You are an OCI architecture expert. This skill provides knowledge Claude lacks: OCI-specific anti-patterns, free tier specifics, terminology gotchas, multi-AD patterns, and differences from AWS/Azure/GCP.

NEVER Do This

❌ NEVER use /24 or smaller VCN CIDR (cannot expand)

# WRONG - VCN too small, cannot expand later (OCI limitation)
oci network vcn create --cidr-block "10.0.0.0/24"
# Only 256 IPs total, exhausted quickly

# WRONG - copying AWS habit (/16 VPC default)
# OCI supports larger: /16 to /30

# RIGHT - start with /16, plan for growth
oci network vcn create --cidr-block "10.0.0.0/16"
# 65,536 IPs, room for 256 /24 subnets

# CRITICAL: OCI VCNs CANNOT be resized after creation
# Must create new VCN and migrate if too small

Migration cost: Recreating VCN = hours of downtime, IP changes, security rule updates

❌ NEVER use AD-specific subnets (breaks multi-AD HA)

# WRONG - subnet tied to single AD
oci network subnet create \
  --vcn-id <vcn-ocid> \
  --cidr-block "10.0.1.0/24" \
  --availability-domain "fMgC:US-ASHBURN-AD-1"  # AD-specific!

# Problem: Can't launch instances in other ADs, no HA

# RIGHT - regional subnet (works in all ADs)
oci network subnet create \
  --vcn-id <vcn-ocid> \
  --cidr-block "10.0.1.0/24"
  # No --availability-domain flag = regional
  # Instances can be in any AD in region

Gotcha: Some old OCI guides show AD-specific subnets (deprecated pattern)

❌ NEVER confuse Security Lists vs NSGs (different use cases)

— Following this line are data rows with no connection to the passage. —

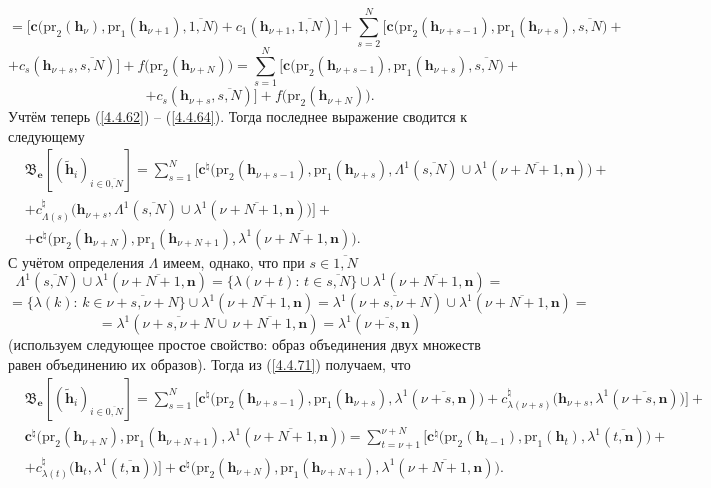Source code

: \documentclass[12pt,twoside]{report}
\newcommand{\ov}{\overline}
\newcommand{\La}{\Lambda}
\newcommand{\la}{\lambda}
\begin{document}
{{$$$$
$$
= \bigl[\mathbf{c}\bigl(\mathrm{pr}_2(\mathbf{h}_\nu),\mathrm{pr}_1(\mathbf{h}_{\nu+1}),
\ov{1,N}\bigl) + c_1(\mathbf{h}_{\nu+1},\ov{1,N})\bigl] +
\sum\limits_{s=2}^N\bigl[\mathbf{c}\bigl(\mathrm{pr}_2(\mathbf{h}_{\nu+s-1}),\mathrm{pr}_1
(\mathbf{h}_{\nu+s}),\ov{s,N}\bigl) +
$$
$$
+ c_s(\mathbf{h}_{\nu+s},\ov{s,N})\bigl]
+f\bigl(\mathrm{pr}_2(\mathbf{h}_{\nu+N})\bigl) =
\sum\limits_{s=1}^N\bigl[\mathbf{c}\bigl(\mathrm{pr}_2(\mathbf{h}_{\nu+s-1}),\mathrm{pr}_1
(\mathbf{h}_{\nu+s}),\ov{s,N}\bigl)+
$$
$$+ c_s(\mathbf{h}_{\nu+s},\ov{s,N})\bigl] + f\bigl(\mathrm{pr}_2(\mathbf{h}_{\nu+N})\bigl).
$$
Учтём теперь (\ref{4.4.62}) -- (\ref{4.4.64}). Тогда последнее выражение сводится к следующему
\begin{eqnarray}
&\mathfrak{B}_\mathbf{e}[(\tilde{\mathbf{h}}_i)_{i\in\ov{0,N}}]=
\sum\limits_{s=1}^N \bigl[\mathbf{c}^\natural\bigl(\mathrm{pr}_2(\mathbf{h}_{\nu+s-1}),
\mathrm{pr}_1(\mathbf{h}_{\nu+s}),
\La^1(\ov{s,N})\cup \la^1(\ov{\nu+N+1,\mathbf{n}})\bigl) +
&\nonumber\\
&+ c_{\La(s)}^\natural\bigl(\mathbf{h}_{\nu+s},\La^1(\ov{s,N}) \cup \la^1(\ov{\nu+N+1,\mathbf{n}})\bigl)\bigl]+
&\nonumber\\
&+ \mathbf{c}^\natural\bigl(\mathrm{pr}_2(\mathbf{h}_{\nu+N}),\mathrm{pr}_1(\mathbf{h}_{\nu+N+1}),
\la^1(\ov{\nu+N+1,\mathbf{n}})\bigl).
&\label{4.4.71}
\end{eqnarray}
С учётом определения $\La$ имеем, однако, что при $s\in\ov{1,N}$
$$\La^1(\ov{s,N}) \cup \la^1(\ov{\nu+N+1,\mathbf{n}}) = \{\la(\nu+t):\,t\in \ov{s,N}\} \cup
\la^1(\ov{\nu+N+1,\mathbf{n}}) =
$$
$$=\{\la(k):\,k\in\ov{\nu+s,\nu+N}\} \cup \la^1(\ov{\nu+N+1,\mathbf{n}})=
\la^1(\ov{\nu+s,\nu+N}) \cup \la^1(\ov{\nu+N+1,\mathbf{n}}) =$$
$$= \la^1(\ov{\nu+s,\nu+N} \cup\, \ov{\nu+N+1,\mathbf{n}}) = \la^1(\ov{\nu+s,
\mathbf{n}})
$$
(используем следующее простое свойство: образ объединения двух множеств равен
объединению их образов). Тогда из (\ref{4.4.71}) получаем, что
\begin{eqnarray}
&\mathfrak{B}_\mathbf{e}[(\tilde{\mathbf{h}}_i)_{i\in\ov{0,N}}]=
\sum\limits_{s=1}^N \bigl[\mathbf{c}^\natural\bigl(\mathrm{pr}_2(\mathbf{h}_{\nu+s-1}),
\mathrm{pr}_1(\mathbf{h}_{\nu+s}),
\la^1(\ov{\nu+s,\mathbf{n}})\bigl) + c_{\la(\nu+s)}^\natural(\mathbf{h}_{\nu+s},
\la^1(\ov{\nu+s,\mathbf{n}})\bigl)\bigl] +
&\nonumber\\
&\mathbf{c}^\natural\bigl(\mathrm{pr}_2(\mathbf{h}_{\nu+N}),\mathrm{pr}_1(\mathbf{h}_{\nu+N+1}),
\la^1(\ov{\nu+N+1,\mathbf{n}})\bigl) =
\sum\limits_{t=\nu+1}^{\nu+N}\bigl[\mathbf{c}^\natural\bigl(\mathrm{pr}_2(\mathbf{h}_{t-1}),
\mathrm{pr}_1(\mathbf{h}_t),\la^1(\ov{t,\mathbf{n}})\bigl)+
&\nonumber\\
&+ c_{\la(t)}^\natural\bigl(\mathbf{h}_t,\la^1(\ov{t,\mathbf{n}})\bigl)\bigl] +
\mathbf{c}^\natural\bigl(\mathrm{pr}_2(\mathbf{h}_{\nu+N}),\mathrm{pr}_1(\mathbf{h}_{\nu+N+1}),
\la^1(\ov{\nu+N+1,\mathbf{n}})\bigl).
&\label{4.4.72}
\end{eqnarray}

}}
\end{document}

OCI has TWO network security mechanisms:

Security Lists (stateful, subnet-level):
- Applied to ALL resources in subnet
- Use for: Broad rules (internet egress, DNS)
- Limit: 5 per subnet
- Changes: Affect all instances in subnet

Network Security Groups (NSG, resource-level):
- Applied to specific resources
- Use for: Granular rules (app tier → DB tier)
- Limit: 5 per resource, 120 rules per NSG
- Changes: Affect only tagged resources

# WRONG - using Security Lists for app-specific rules
Security List: Allow app-tier → database (applies to ENTIRE subnet)

# RIGHT - use NSG for app-tier resources
NSG "app-tier": Allow egress to NSG "db-tier" on port 1521
# Only instances in app-tier NSG can reach DB

Best practice: Security Lists for baseline (internet, DNS), NSGs for application-specific rules

❌ NEVER assume single-AD deployment is acceptable (no SLA)

OCI Availability Domains (ADs):
- 3 ADs per region (most regions)
- Isolated fault domains
- <1ms latency between ADs

# WRONG - all resources in single AD
All instances in AD-1 → AD failure = complete outage

# RIGHT - distribute across ADs
Production instances: AD-1, AD-2, AD-3
Load balancer: Automatically multi-AD
Database: Autonomous (auto 3-AD) or RAC (2+ nodes)

SLA impact:
Single-AD: NO SLA (OCI doesn't guarantee)
Multi-AD: 99.95% SLA

Critical: Oracle refuses SLA claims for single-AD deployments in regions with 3 ADs

❌ NEVER hardcode AD names (tenant-specific)

# WRONG - AD names are tenant-specific, not portable
availability_domain = "fMgC:US-ASHBURN-AD-1"  # Only works in YOUR tenancy!

# Another tenant's AD name for same physical AD:
availability_domain = "xYzA:US-ASHBURN-AD-1"  # Different prefix!

# RIGHT - query AD names dynamically
data "oci_identity_availability_domains" "ads" {
  compartment_id = var.tenancy_ocid
}

resource "oci_core_instance" "web" {
  availability_domain = data.oci_identity_availability_domains.ads.availability_domains[0].name
}

Why: OCI generates unique AD prefixes per tenant for security isolation

❌ NEVER enable Cloud Guard auto-remediation without testing

Cloud Guard = OCI threat detection + auto-response

# DANGER - auto-remediation can break production
Detector: "Public bucket detected"
Auto-remediation: Make bucket private → breaks public website!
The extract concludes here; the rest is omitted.